**TASK REQUIREMENTS:**
Could you reproduce every entry as it stands, leaving the pictures behind?

(Records excerpted from a collection)
[Start of section]

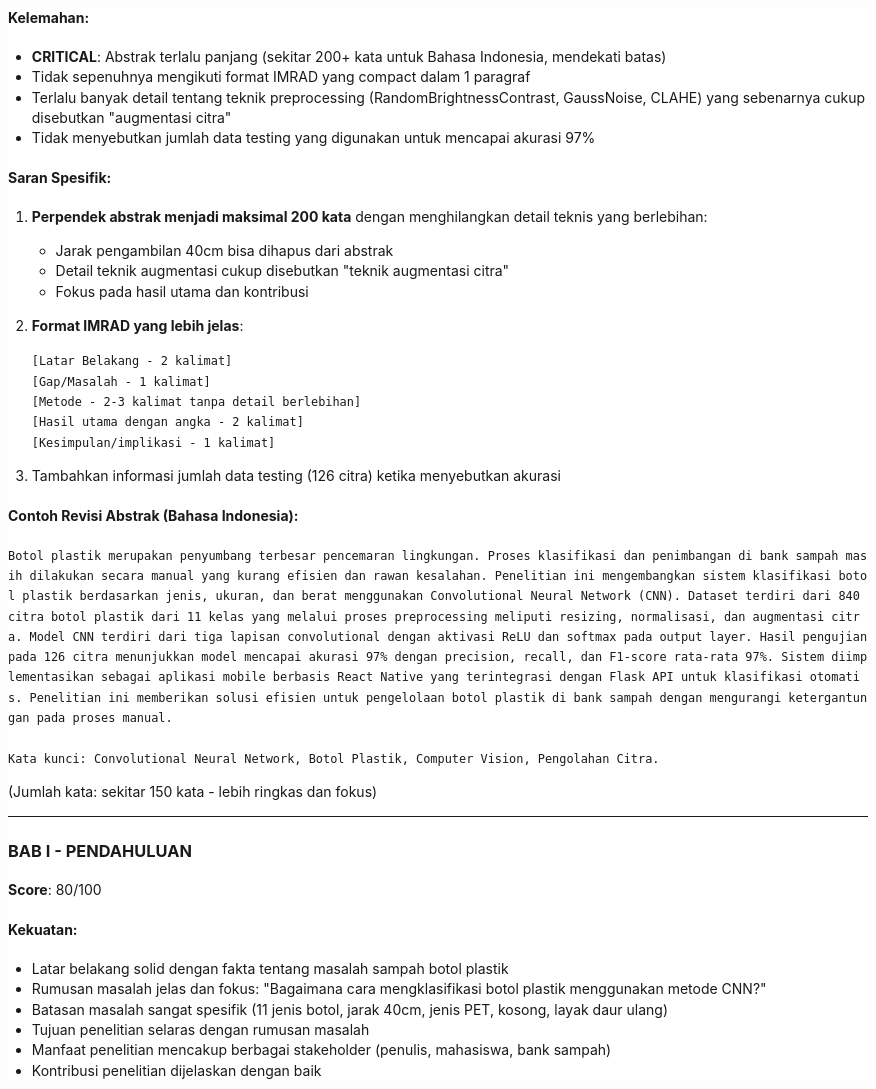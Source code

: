 #### Kelemahan:
- **CRITICAL**: Abstrak terlalu panjang (sekitar 200+ kata untuk Bahasa Indonesia, mendekati batas)
- Tidak sepenuhnya mengikuti format IMRAD yang compact dalam 1 paragraf
- Terlalu banyak detail tentang teknik preprocessing (RandomBrightnessContrast, GaussNoise, CLAHE) yang sebenarnya cukup disebutkan "augmentasi citra"
- Tidak menyebutkan jumlah data testing yang digunakan untuk mencapai akurasi 97%

#### Saran Spesifik:
1. **Perpendek abstrak menjadi maksimal 200 kata** dengan menghilangkan detail teknis yang berlebihan:
   - Jarak pengambilan 40cm bisa dihapus dari abstrak
   - Detail teknik augmentasi cukup disebutkan "teknik augmentasi citra"
   - Fokus pada hasil utama dan kontribusi
   
2. **Format IMRAD yang lebih jelas**:
   ```
   [Latar Belakang - 2 kalimat]
   [Gap/Masalah - 1 kalimat]
   [Metode - 2-3 kalimat tanpa detail berlebihan]
   [Hasil utama dengan angka - 2 kalimat]
   [Kesimpulan/implikasi - 1 kalimat]
   ```

3. Tambahkan informasi jumlah data testing (126 citra) ketika menyebutkan akurasi

#### Contoh Revisi Abstrak (Bahasa Indonesia):
```
Botol plastik merupakan penyumbang terbesar pencemaran lingkungan. Proses klasifikasi dan penimbangan di bank sampah masih dilakukan secara manual yang kurang efisien dan rawan kesalahan. Penelitian ini mengembangkan sistem klasifikasi botol plastik berdasarkan jenis, ukuran, dan berat menggunakan Convolutional Neural Network (CNN). Dataset terdiri dari 840 citra botol plastik dari 11 kelas yang melalui proses preprocessing meliputi resizing, normalisasi, dan augmentasi citra. Model CNN terdiri dari tiga lapisan convolutional dengan aktivasi ReLU dan softmax pada output layer. Hasil pengujian pada 126 citra menunjukkan model mencapai akurasi 97% dengan precision, recall, dan F1-score rata-rata 97%. Sistem diimplementasikan sebagai aplikasi mobile berbasis React Native yang terintegrasi dengan Flask API untuk klasifikasi otomatis. Penelitian ini memberikan solusi efisien untuk pengelolaan botol plastik di bank sampah dengan mengurangi ketergantungan pada proses manual.

Kata kunci: Convolutional Neural Network, Botol Plastik, Computer Vision, Pengolahan Citra.
```
(Jumlah kata: sekitar 150 kata - lebih ringkas dan fokus)

---

### BAB I - PENDAHULUAN
**Score**: 80/100

#### Kekuatan:
- Latar belakang solid dengan fakta tentang masalah sampah botol plastik
- Rumusan masalah jelas dan fokus: "Bagaimana cara mengklasifikasi botol plastik menggunakan metode CNN?"
- Batasan masalah sangat spesifik (11 jenis botol, jarak 40cm, jenis PET, kosong, layak daur ulang)
- Tujuan penelitian selaras dengan rumusan masalah
- Manfaat penelitian mencakup berbagai stakeholder (penulis, mahasiswa, bank sampah)
- Kontribusi penelitian dijelaskan dengan baik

[End of section]

**EXPECTED OUTPUT:**
Source code

: #### Kelemahan:
- **CRITICAL**: Abstrak terlalu panjang (sekitar 200+ kata untuk Bahasa Indonesia, mendekati batas)
- Tidak sepenuhnya mengikuti format IMRAD yang compact dalam 1 paragraf
- Terlalu banyak detail tentang teknik preprocessing (RandomBrightnessContrast, GaussNoise, CLAHE) yang sebenarnya cukup disebutkan "augmentasi citra"
- Tidak menyebutkan jumlah data testing yang digunakan untuk mencapai akurasi 97%

#### Saran Spesifik:
1. **Perpendek abstrak menjadi maksimal 200 kata** dengan menghilangkan detail teknis yang berlebihan:
   - Jarak pengambilan 40cm bisa dihapus dari abstrak
   - Detail teknik augmentasi cukup disebutkan "teknik augmentasi citra"
   - Fokus pada hasil utama dan kontribusi
   
2. **Format IMRAD yang lebih jelas**:
   ```
   [Latar Belakang - 2 kalimat]
   [Gap/Masalah - 1 kalimat]
   [Metode - 2-3 kalimat tanpa detail berlebihan]
   [Hasil utama dengan angka - 2 kalimat]
   [Kesimpulan/implikasi - 1 kalimat]
   ```

3. Tambahkan informasi jumlah data testing (126 citra) ketika menyebutkan akurasi

#### Contoh Revisi Abstrak (Bahasa Indonesia):
```
Botol plastik merupakan penyumbang terbesar pencemaran lingkungan. Proses klasifikasi dan penimbangan di bank sampah masih dilakukan secara manual yang kurang efisien dan rawan kesalahan. Penelitian ini mengembangkan sistem klasifikasi botol plastik berdasarkan jenis, ukuran, dan berat menggunakan Convolutional Neural Network (CNN). Dataset terdiri dari 840 citra botol plastik dari 11 kelas yang melalui proses preprocessing meliputi resizing, normalisasi, dan augmentasi citra. Model CNN terdiri dari tiga lapisan convolutional dengan aktivasi ReLU dan softmax pada output layer. Hasil pengujian pada 126 citra menunjukkan model mencapai akurasi 97% dengan precision, recall, dan F1-score rata-rata 97%. Sistem diimplementasikan sebagai aplikasi mobile berbasis React Native yang terintegrasi dengan Flask API untuk klasifikasi otomatis. Penelitian ini memberikan solusi efisien untuk pengelolaan botol plastik di bank sampah dengan mengurangi ketergantungan pada proses manual.

Kata kunci: Convolutional Neural Network, Botol Plastik, Computer Vision, Pengolahan Citra.
```
(Jumlah kata: sekitar 150 kata - lebih ringkas dan fokus)

---

### BAB I - PENDAHULUAN
**Score**: 80/100

#### Kekuatan:
- Latar belakang solid dengan fakta tentang masalah sampah botol plastik
- Rumusan masalah jelas dan fokus: "Bagaimana cara mengklasifikasi botol plastik menggunakan metode CNN?"
- Batasan masalah sangat spesifik (11 jenis botol, jarak 40cm, jenis PET, kosong, layak daur ulang)
- Tujuan penelitian selaras dengan rumusan masalah
- Manfaat penelitian mencakup berbagai stakeholder (penulis, mahasiswa, bank sampah)
- Kontribusi penelitian dijelaskan dengan baik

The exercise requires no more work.